Oppure persone che in fase di login su Windows XP dove c’era scritto “Nome utente” continuavano a riscrivere “Nome utente” e in password scrivevano “password”.
Per tornare al web, ogni tanto mi diverto a leggere le long tail di alcuni siti che monitoro.
Tra le tante situazioni imbarazzanti voglio condividere quella relativa a un piccolo agriturismo che aveva avuto l’idea di chiamare gli appartamenti che affittava con i nomi di piante: il tiglio, la magnolia, l’abete e i geranei.
Sai quali erano le chiavi più gettonate ? Potare i geranei, trapiantare la magnolia, resina d’abete, et similia. Peccato non c’era AdSense, altrimenti credo sarebbe andata a finire come hai raccontato tu
.
LOOOL!! Grazie per aver condiviso queste chicche!

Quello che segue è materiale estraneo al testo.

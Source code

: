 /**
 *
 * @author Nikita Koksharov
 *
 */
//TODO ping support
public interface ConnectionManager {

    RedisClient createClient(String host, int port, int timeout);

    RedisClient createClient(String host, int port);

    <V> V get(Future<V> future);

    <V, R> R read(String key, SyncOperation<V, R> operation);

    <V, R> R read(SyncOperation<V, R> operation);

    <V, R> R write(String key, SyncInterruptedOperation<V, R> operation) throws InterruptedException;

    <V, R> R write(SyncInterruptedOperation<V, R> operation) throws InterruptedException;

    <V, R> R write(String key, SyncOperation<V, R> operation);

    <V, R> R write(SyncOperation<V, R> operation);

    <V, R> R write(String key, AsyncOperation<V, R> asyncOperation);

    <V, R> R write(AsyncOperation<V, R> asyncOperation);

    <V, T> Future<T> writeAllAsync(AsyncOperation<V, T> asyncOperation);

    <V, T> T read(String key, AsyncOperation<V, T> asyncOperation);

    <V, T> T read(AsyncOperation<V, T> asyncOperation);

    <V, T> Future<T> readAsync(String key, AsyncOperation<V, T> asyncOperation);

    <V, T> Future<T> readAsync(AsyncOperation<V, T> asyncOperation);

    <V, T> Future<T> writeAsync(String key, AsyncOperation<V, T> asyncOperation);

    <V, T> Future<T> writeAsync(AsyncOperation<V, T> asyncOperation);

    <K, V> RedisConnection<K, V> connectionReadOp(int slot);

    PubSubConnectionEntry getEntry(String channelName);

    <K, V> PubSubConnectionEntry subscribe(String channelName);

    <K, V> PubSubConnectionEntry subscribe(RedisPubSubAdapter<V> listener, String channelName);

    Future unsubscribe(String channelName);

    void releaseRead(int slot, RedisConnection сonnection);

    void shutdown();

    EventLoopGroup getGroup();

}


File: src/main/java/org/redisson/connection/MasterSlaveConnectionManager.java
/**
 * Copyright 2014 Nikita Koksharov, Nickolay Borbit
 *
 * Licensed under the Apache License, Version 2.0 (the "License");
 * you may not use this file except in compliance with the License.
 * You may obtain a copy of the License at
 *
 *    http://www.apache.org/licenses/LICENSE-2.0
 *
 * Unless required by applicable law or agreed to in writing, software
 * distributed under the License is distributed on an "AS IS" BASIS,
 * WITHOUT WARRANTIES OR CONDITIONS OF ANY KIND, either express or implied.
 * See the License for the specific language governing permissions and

C’è da dire che Facebook ha portato sul web un target di persone che prima non avrebbero nemmeno acceso un computer e ora è già tanto se sanno fare quello!!
Assolutamente vero
Riporto la mia esperienza : Ricevo una 20ina di e-mail al mese di utenti che hanno vinto i vari concorsi a premi che recensisco e si lamentano con me perchè non glieli spedisco.
Ahaha, immagino ^^
Non posso raccontarti tanti anedotti legati direttamente alla mia attività di blogger, ma tanti come consulente informatico…
Una su tutti è un’assistenza con un pc bloccato.
Tecnico: “Può spegnere per cortesia il computer tenendo premuto per 5 secondi il pulsante di accensione?”.
Assistito: “Sì, l’ho spento”
T: “Guardi, a me risulta ancora accesso. Cosa ha spento?”
A: “Ho premuto il tasto sotto il video”
T: “Guardi, ha spento il monitor. Dovrebbe spegnere il computer…”
A: “….”
T: “La scatola metallica è il pc”
A: “AH! Quello sotto la scrivania… Ora lo spengo!”
LOL, mi fai venire in mente le vignette di questo blog.
Ciao Ghido.
Personalmente non mi sono capitati episodi simili.
Ma sto facendo dei test su altri blog su questo tema: trattare argomenti per bimbiminkia.
Perchè? L’hai detto tu stesso, i click su adsense.
Il mio Blog HackGeek è dedicato ad utenti “esperti” quindi più restii a cliccare sulle pubblicità.
Ottimo articolo. Come sempre
A presto! Ciao
Proprio vero: gli articoli con cui guadagno di più con AdSense sono tutti quelli dedicati ai siti di streaming e simili….
Quelli più tecnici, le guide pratiche.. ecc… sono molto apprezzati e linkati, ma convertono pochissimo.
I bimbominkia sono una fonte di soldi incredibile!
Infatti è mia intenzione sfruttarla con un bel blog dedicato.